━━━━━ Dataset records

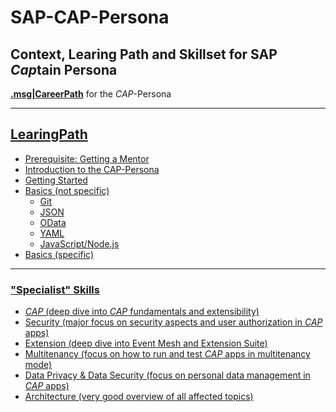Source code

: # SAP-CAP-Persona

## Context, Learing Path and Skillset for SAP *Cap*tain Persona

[**.msg|CareerPath**](https://msg-careerpaths.github.io/roadmap/#/) for the *CAP*-Persona

---

## [LearingPath](https://github.com/msg-CareerPaths/sap-cap-persona/tree/main/chapters)

- [Prerequisite: Getting a Mentor](https://github.com/msg-CareerPaths/sap-cap-persona/blob/main/chapters/000-Prerequisite-Geting-a-Mentor-assigned.md)
- [Introduction to the CAP-Persona](https://github.com/msg-CareerPaths/sap-cap-persona/blob/main/chapters/001-Introduction-CAP-Persona.md)
- [Getting Started](https://github.com/msg-CareerPaths/sap-cap-persona/blob/main/chapters/002-Getting-Started.md)
- [Basics (not specific)](https://github.com/msg-CareerPaths/sap-cap-persona/tree/main/chapters/003-Basics-(not-specific))
  - [Git](https://github.com/msg-CareerPaths/sap-cap-persona/blob/main/chapters/003-Basics-(not-specific)/003a-Git.md)
  - [JSON](https://github.com/msg-CareerPaths/sap-cap-persona/blob/main/chapters/003-Basics-(not-specific)/003b-JSON.md)
  - [OData](https://github.com/msg-CareerPaths/sap-cap-persona/blob/main/chapters/003-Basics-(not-specific)/003c-OData.md)
  - [YAML](https://github.com/msg-CareerPaths/sap-cap-persona/blob/main/chapters/003-Basics-(not-specific)/003d-YAML.md)
  - [JavaScript/Node.js](https://github.com/msg-CareerPaths/sap-cap-persona/blob/main/chapters/003-Basics-(not-specific)/003e-JavaScript-Node.js.md)
- [Basics (specific)](https://github.com/msg-CareerPaths/sap-cap-persona/blob/main/chapters/004-Basics-specific.md)

---

### ["Specialist" Skills](https://github.com/msg-CareerPaths/sap-cap-persona/tree/main/specialist-skills)

- [*CAP* (deep dive into *CAP* fundamentals and extensibility)](https://github.com/msg-CareerPaths/sap-cap-persona/blob/main/specialist-skills/a-CAP-Specialist.md)
- [Security (major focus on security aspects and user authorization in *CAP* apps)](https://github.com/msg-CareerPaths/sap-cap-persona/blob/main/specialist-skills/b-Security-Specialist.md)
- [Extension (deep dive into Event Mesh and Extension Suite)](https://github.com/msg-CareerPaths/sap-cap-persona/blob/main/specialist-skills/c-Extension-Specialist.md)
- [Multitenancy (focus on how to run and test *CAP* apps in multitenancy mode)](https://github.com/msg-CareerPaths/sap-cap-persona/blob/main/specialist-skills/d-Multitenancy-Specialist.md)
- [Data Privacy & Data Security (focus on personal data management in *CAP* apps)](https://github.com/msg-CareerPaths/sap-cap-persona/blob/main/specialist-skills/e-Data-Privacy-%26-Data-Security-Specialist.md)
- [Architecture (very good overview of all affected topics)](https://github.com/msg-CareerPaths/sap-cap-persona/blob/main/specialist-skills/f-Architecture-Specialist.md)
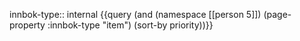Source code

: 
innbok-type:: internal
{{query (and (namespace [[person 5]]) (page-property :innbok-type "item") (sort-by priority))}}







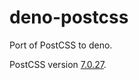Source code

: # deno-postcss
Port of PostCSS to deno.

PostCSS version [7.0.27](https://github.com/postcss/postcss/releases/tag/7.0.27).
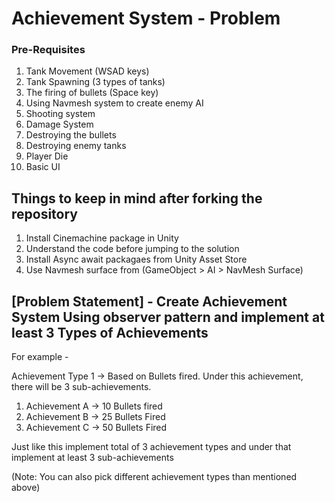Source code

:# Achievement System - Problem

### **Pre-Requisites**

1. Tank Movement (WSAD keys)
2. Tank Spawning (3 types of tanks) 
3. The firing of bullets (Space key)
4. Using Navmesh system to create enemy AI
5. Shooting system
6. Damage System
7. Destroying the bullets
8. Destroying enemy tanks
9. Player Die
10. Basic UI 

## **Things to keep in mind after forking the repository**

1. Install Cinemachine package in Unity
2. Understand the code before jumping to the solution
3. Install Async await packagaes from Unity Asset Store
4. Use Navmesh surface from (GameObject > AI > NavMesh Surface)

## **[Problem Statement] - Create Achievement System Using observer pattern and implement at least 3 Types of Achievements**

For example -

Achievement Type 1 → Based on Bullets fired. Under this achievement, there will be 3 sub-achievements.

1. Achievement A → 10 Bullets fired
2. Achievement B → 25 Bullets Fired
3. Achievement C → 50 Bullets Fired

Just like this implement total of 3 achievement types and under that implement at least 3 sub-achievements

(Note: You can also pick different achievement types than mentioned above)
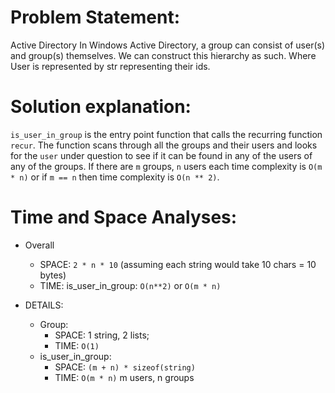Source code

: # Problem Statement:
Active Directory
In Windows Active Directory, a group can consist of user(s) and group(s) themselves.
We can construct this hierarchy as such. Where User is represented by str representing their ids.


# Solution explanation:
`is_user_in_group` is the entry point function that calls the recurring function `recur`. The function scans through all the groups and their users and looks for the `user` under question to see if it can be found in any of the users of any of the groups.
If there are `m` groups, `n` users each time complexity is `O(m * n)` or if `m == n` then time complexity is `O(n ** 2)`.

# Time and Space Analyses:
- Overall
    - SPACE:  `2 * n * 10`   (assuming each string would take 10 chars = 10 bytes)
    - TIME:     is_user_in_group:   `O(n**2)` or `O(m * n)`

- DETAILS:
    - Group:
        - SPACE:  1 string, 2 lists;
        - TIME:   `O(1)`
    - is_user_in_group:
        - SPACE:  `(m + n) * sizeof(string)`
        - TIME:   `O(m * n)`    m users, n groups

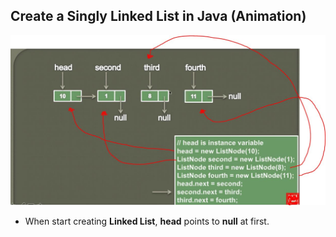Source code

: ## Create a Singly Linked List in Java (Animation)

<img src="linkedData.JPG" alt="implementation" width="600"/>

- When start creating **Linked List**, **head** points to **null** at first.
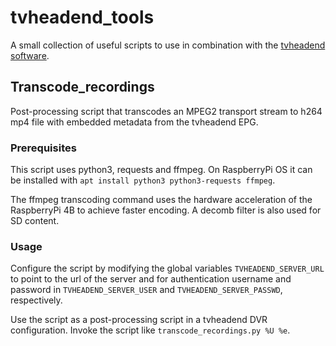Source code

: # tvheadend_tools
A small collection of useful scripts to use in combination with the [tvheadend software](https://tvheadend.org/).

## Transcode_recordings
Post-processing script that transcodes an MPEG2 transport stream to h264 mp4 file with embedded metadata
from the tvheadend EPG.

### Prerequisites
This script uses python3, requests and ffmpeg. On RaspberryPi OS it can be installed with `apt install python3 python3-requests ffmpeg`.

The ffmpeg transcoding command uses the hardware acceleration
of the RaspberryPi 4B to achieve faster encoding. A decomb filter is also used for SD content.


### Usage

Configure the script by modifying the global variables `TVHEADEND_SERVER_URL` to point to
the url of the server and for authentication username and password in `TVHEADEND_SERVER_USER`
and `TVHEADEND_SERVER_PASSWD`, respectively.

Use the script as a post-processing script in a tvheadend DVR configuration.
Invoke the script like `transcode_recordings.py %U %e`.
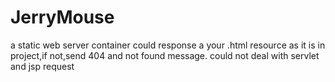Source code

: # JerryMouse
a static web server container
could response a your .html resource as it is in project,if not,send 404 and not found message.
could not deal with servlet and jsp request
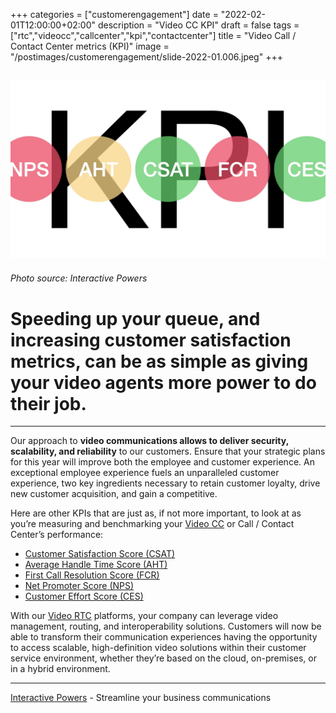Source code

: +++
categories = ["customerengagement"]
date = "2022-02-01T12:00:00+02:00"
description = "Video CC KPI"
draft = false
tags = ["rtc","videocc","callcenter","kpi","contactcenter"]
title = "Video Call / Contact Center metrics (KPI)"
image = "/postimages/customerengagement/slide-2022-01.006.jpeg"
+++

![Video Call / Contact Center metrics (KPI)](/postimages/customerengagement/slide-2022-01.006.jpeg)
-----------
###### Photo source: Interactive Powers

# Speeding up your queue, and increasing customer satisfaction metrics, can be as simple as giving your video agents more power to do their job.
--- 

Our approach to **video communications allows to deliver security, scalability, and reliability** to our customers.  Ensure that your strategic plans for this  year will improve both the employee and customer experience. An exceptional employee experience fuels an unparalleled customer experience, two key ingredients necessary to retain customer loyalty, drive new customer acquisition, and gain a competitive.

Here are other KPIs that are just as, if not more important, to look at as you’re measuring and benchmarking your [Video CC](https://blog.ivrpowers.com/post/contactcenter/video-call-contact-center/) or Call / Contact Center’s performance:

* [Customer Satisfaction Score (CSAT)](https://blog.ivrpowers.com/post/customerengagement/customer-satisfaction-score-csat/)
* [Average Handle Time Score (AHT)](https://blog.ivrpowers.com/post/customerengagement/average-handle-time-score-aht/)
* [First Call Resolution Score (FCR)](https://blog.ivrpowers.com/post/customerengagement/first-call-resolution-score-fcr/)
* [Net Promoter Score (NPS)](https://blog.ivrpowers.com/post/customerengagement/net-promoter-score-nps/)
* [Customer Effort Score (CES)](https://blog.ivrpowers.com/post/customerengagement/customer-effort-score-ces/) 

With our [Video RTC](https://www.ivrpowers.com/videortc/) platforms, your company can leverage video management, routing, and interoperability solutions. Customers will now be able to transform their communication experiences having the opportunity to access scalable, high-definition video solutions within their customer service environment, whether they’re based on the cloud, on-premises, or in a hybrid environment.

---
[Interactive Powers](http://www.ivrpowers.com/) - Streamline your business communications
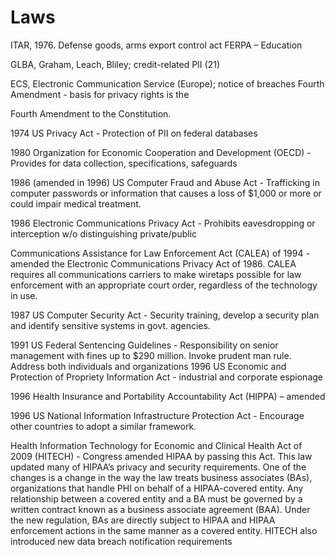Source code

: # Laws

ITAR, 1976. Defense goods, arms export control act FERPA – Education&#x20;

GLBA, Graham, Leach, Bliley; credit-related PII (21)&#x20;

ECS, Electronic Communication Service (Europe); notice of breaches Fourth Amendment - basis for privacy rights is the

Fourth Amendment to the Constitution.&#x20;

1974 US Privacy Act - Protection of PII on federal databases&#x20;

1980 Organization for Economic Cooperation and Development (OECD) - Provides for data collection, specifications, safeguards&#x20;

1986 (amended in 1996) US Computer Fraud and Abuse Act - Trafficking in computer passwords or information that causes a loss of $1,000 or more or could impair medical treatment.&#x20;

1986 Electronic Communications Privacy Act - Prohibits eavesdropping or interception w/o distinguishing private/public&#x20;

Communications Assistance for Law Enforcement Act (CALEA) of 1994 - amended the Electronic Communications Privacy Act of 1986. CALEA requires all communications carriers to make wiretaps possible for law enforcement with an appropriate court order, regardless of the technology in use.&#x20;

1987 US Computer Security Act - Security training, develop a security plan and identify sensitive systems in govt. agencies.&#x20;

1991 US Federal Sentencing Guidelines - Responsibility on senior management with fines up to $290 million. Invoke prudent man rule. Address both individuals and organizations 1996 US Economic and Protection of Propriety Information Act - industrial and corporate espionage&#x20;

1996 Health Insurance and Portability Accountability Act (HIPPA) – amended&#x20;

1996 US National Information Infrastructure Protection Act - Encourage other countries to adopt a similar framework.&#x20;

Health Information Technology for Economic and Clinical Health Act of 2009 (HITECH) - Congress amended HIPAA by passing this Act. This law updated many of HIPAA’s privacy and security requirements. One of the changes is a change in the way the law treats business associates (BAs), organizations that handle PHI on behalf of a HIPAA-covered entity. Any relationship between a covered entity and a BA must be governed by a written contract known as a business associate agreement (BAA). Under the new regulation, BAs are directly subject to HIPAA and HIPAA enforcement actions in the same manner as a covered entity. HITECH also introduced new data breach notification requirements

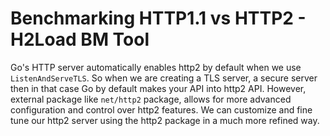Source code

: # Benchmarking HTTP1.1 vs HTTP2 - H2Load BM Tool

Go's HTTP server automatically enables http2 by default when we use `ListenAndServeTLS`. So when we are creating a TLS server, a secure server then in that case Go by default makes your API into http2 API. However, external package like `net/http2` package, allows for more advanced configuration and control over http2 features. We can customize and fine tune our http2 server using the http2 package in a much more refined way.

━━━━━━━━━━

== Exercise brief ==
Taking the records above, retype every line from the one with "Communications Assistance for" down to the one with "1996 US National", exactly and with nothing else.

== Answer ==
Communications Assistance for Law Enforcement Act (CALEA) of 1994 - amended the Electronic Communications Privacy Act of 1986. CALEA requires all communications carriers to make wiretaps possible for law enforcement with an appropriate court order, regardless of the technology in use.&#x20;

1987 US Computer Security Act - Security training, develop a security plan and identify sensitive systems in govt. agencies.&#x20;

1991 US Federal Sentencing Guidelines - Responsibility on senior management with fines up to $290 million. Invoke prudent man rule. Address both individuals and organizations 1996 US Economic and Protection of Propriety Information Act - industrial and corporate espionage&#x20;

1996 Health Insurance and Portability Accountability Act (HIPPA) – amended&#x20;

1996 US National Information Infrastructure Protection Act - Encourage other countries to adopt a similar framework.&#x20;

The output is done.